- **The task**: Print the listing below exactly, minus its pictures.

- **Exercise inputs**:

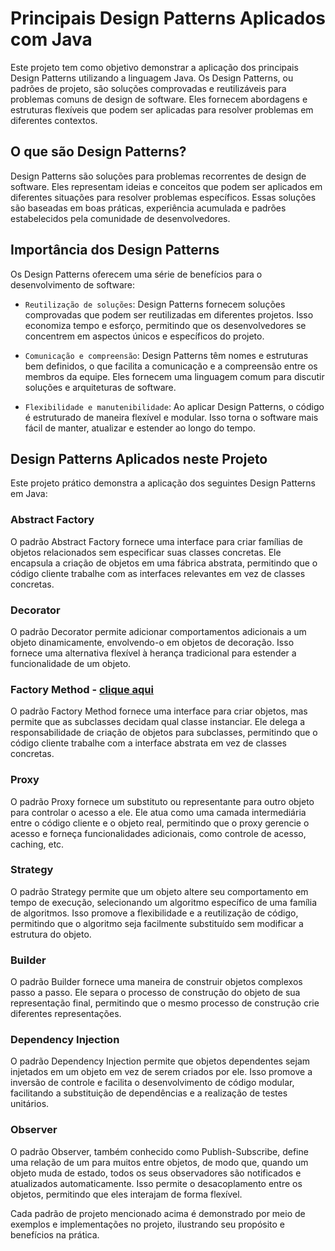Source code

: # Principais Design Patterns Aplicados com Java

Este projeto tem como objetivo demonstrar a aplicação dos principais Design Patterns utilizando a linguagem Java. Os Design Patterns, ou padrões de projeto, são soluções comprovadas e reutilizáveis para problemas comuns de design de software. Eles fornecem abordagens e estruturas flexíveis que podem ser aplicadas para resolver problemas em diferentes contextos.

## O que são Design Patterns?
Design Patterns são soluções para problemas recorrentes de design de software. Eles representam ideias e conceitos que podem ser aplicados em diferentes situações para resolver problemas específicos. Essas soluções são baseadas em boas práticas, experiência acumulada e padrões estabelecidos pela comunidade de desenvolvedores.

## Importância dos Design Patterns
Os Design Patterns oferecem uma série de benefícios para o desenvolvimento de software:

- `Reutilização de soluções`: Design Patterns fornecem soluções comprovadas que podem ser reutilizadas em diferentes projetos. Isso economiza tempo e esforço, permitindo que os desenvolvedores se concentrem em aspectos únicos e específicos do projeto.

- `Comunicação e compreensão`: Design Patterns têm nomes e estruturas bem definidos, o que facilita a comunicação e a compreensão entre os membros da equipe. Eles fornecem uma linguagem comum para discutir soluções e arquiteturas de software.

- `Flexibilidade e manutenibilidade`: Ao aplicar Design Patterns, o código é estruturado de maneira flexível e modular. Isso torna o software mais fácil de manter, atualizar e estender ao longo do tempo.

## Design Patterns Aplicados neste Projeto
Este projeto prático demonstra a aplicação dos seguintes Design Patterns em Java:

### Abstract Factory
O padrão Abstract Factory fornece uma interface para criar famílias de objetos relacionados sem especificar suas classes concretas. Ele encapsula a criação de objetos em uma fábrica abstrata, permitindo que o código cliente trabalhe com as interfaces relevantes em vez de classes concretas.

### Decorator
O padrão Decorator permite adicionar comportamentos adicionais a um objeto dinamicamente, envolvendo-o em objetos de decoração. Isso fornece uma alternativa flexível à herança tradicional para estender a funcionalidade de um objeto.

### Factory Method - [clique aqui](https://github.com/hywenklis/design-patterns/tree/main/factorymethod)
O padrão Factory Method fornece uma interface para criar objetos, mas permite que as subclasses decidam qual classe instanciar. Ele delega a responsabilidade de criação de objetos para subclasses, permitindo que o código cliente trabalhe com a interface abstrata em vez de classes concretas.

### Proxy
O padrão Proxy fornece um substituto ou representante para outro objeto para controlar o acesso a ele. Ele atua como uma camada intermediária entre o código cliente e o objeto real, permitindo que o proxy gerencie o acesso e forneça funcionalidades adicionais, como controle de acesso, caching, etc.

### Strategy
O padrão Strategy permite que um objeto altere seu comportamento em tempo de execução, selecionando um algoritmo específico de uma família de algoritmos. Isso promove a flexibilidade e a reutilização de código, permitindo que o algoritmo seja facilmente substituído sem modificar a estrutura do objeto.

### Builder
O padrão Builder fornece uma maneira de construir objetos complexos passo a passo. Ele separa o processo de construção do objeto de sua representação final, permitindo que o mesmo processo de construção crie diferentes representações.

### Dependency Injection
O padrão Dependency Injection permite que objetos dependentes sejam injetados em um objeto em vez de serem criados por ele. Isso promove a inversão de controle e facilita o desenvolvimento de código modular, facilitando a substituição de dependências e a realização de testes unitários.

### Observer
O padrão Observer, também conhecido como Publish-Subscribe, define uma relação de um para muitos entre objetos, de modo que, quando um objeto muda de estado, todos os seus observadores são notificados e atualizados automaticamente. Isso permite o desacoplamento entre os objetos, permitindo que eles interajam de forma flexível.

Cada padrão de projeto mencionado acima é demonstrado por meio de exemplos e implementações no projeto, ilustrando seu propósito e benefícios na prática.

- **Reply to the task**:
Source code

: # Principais Design Patterns Aplicados com Java

Este projeto tem como objetivo demonstrar a aplicação dos principais Design Patterns utilizando a linguagem Java. Os Design Patterns, ou padrões de projeto, são soluções comprovadas e reutilizáveis para problemas comuns de design de software. Eles fornecem abordagens e estruturas flexíveis que podem ser aplicadas para resolver problemas em diferentes contextos.

## O que são Design Patterns?
Design Patterns são soluções para problemas recorrentes de design de software. Eles representam ideias e conceitos que podem ser aplicados em diferentes situações para resolver problemas específicos. Essas soluções são baseadas em boas práticas, experiência acumulada e padrões estabelecidos pela comunidade de desenvolvedores.

## Importância dos Design Patterns
Os Design Patterns oferecem uma série de benefícios para o desenvolvimento de software:

- `Reutilização de soluções`: Design Patterns fornecem soluções comprovadas que podem ser reutilizadas em diferentes projetos. Isso economiza tempo e esforço, permitindo que os desenvolvedores se concentrem em aspectos únicos e específicos do projeto.

- `Comunicação e compreensão`: Design Patterns têm nomes e estruturas bem definidos, o que facilita a comunicação e a compreensão entre os membros da equipe. Eles fornecem uma linguagem comum para discutir soluções e arquiteturas de software.

- `Flexibilidade e manutenibilidade`: Ao aplicar Design Patterns, o código é estruturado de maneira flexível e modular. Isso torna o software mais fácil de manter, atualizar e estender ao longo do tempo.

## Design Patterns Aplicados neste Projeto
Este projeto prático demonstra a aplicação dos seguintes Design Patterns em Java:

### Abstract Factory
O padrão Abstract Factory fornece uma interface para criar famílias de objetos relacionados sem especificar suas classes concretas. Ele encapsula a criação de objetos em uma fábrica abstrata, permitindo que o código cliente trabalhe com as interfaces relevantes em vez de classes concretas.

### Decorator
O padrão Decorator permite adicionar comportamentos adicionais a um objeto dinamicamente, envolvendo-o em objetos de decoração. Isso fornece uma alternativa flexível à herança tradicional para estender a funcionalidade de um objeto.

### Factory Method - [clique aqui](https://github.com/hywenklis/design-patterns/tree/main/factorymethod)
O padrão Factory Method fornece uma interface para criar objetos, mas permite que as subclasses decidam qual classe instanciar. Ele delega a responsabilidade de criação de objetos para subclasses, permitindo que o código cliente trabalhe com a interface abstrata em vez de classes concretas.

### Proxy
O padrão Proxy fornece um substituto ou representante para outro objeto para controlar o acesso a ele. Ele atua como uma camada intermediária entre o código cliente e o objeto real, permitindo que o proxy gerencie o acesso e forneça funcionalidades adicionais, como controle de acesso, caching, etc.

### Strategy
O padrão Strategy permite que um objeto altere seu comportamento em tempo de execução, selecionando um algoritmo específico de uma família de algoritmos. Isso promove a flexibilidade e a reutilização de código, permitindo que o algoritmo seja facilmente substituído sem modificar a estrutura do objeto.

### Builder
O padrão Builder fornece uma maneira de construir objetos complexos passo a passo. Ele separa o processo de construção do objeto de sua representação final, permitindo que o mesmo processo de construção crie diferentes representações.

### Dependency Injection
O padrão Dependency Injection permite que objetos dependentes sejam injetados em um objeto em vez de serem criados por ele. Isso promove a inversão de controle e facilita o desenvolvimento de código modular, facilitando a substituição de dependências e a realização de testes unitários.

### Observer
O padrão Observer, também conhecido como Publish-Subscribe, define uma relação de um para muitos entre objetos, de modo que, quando um objeto muda de estado, todos os seus observadores são notificados e atualizados automaticamente. Isso permite o desacoplamento entre os objetos, permitindo que eles interajam de forma flexível.

Cada padrão de projeto mencionado acima é demonstrado por meio de exemplos e implementações no projeto, ilustrando seu propósito e benefícios na prática.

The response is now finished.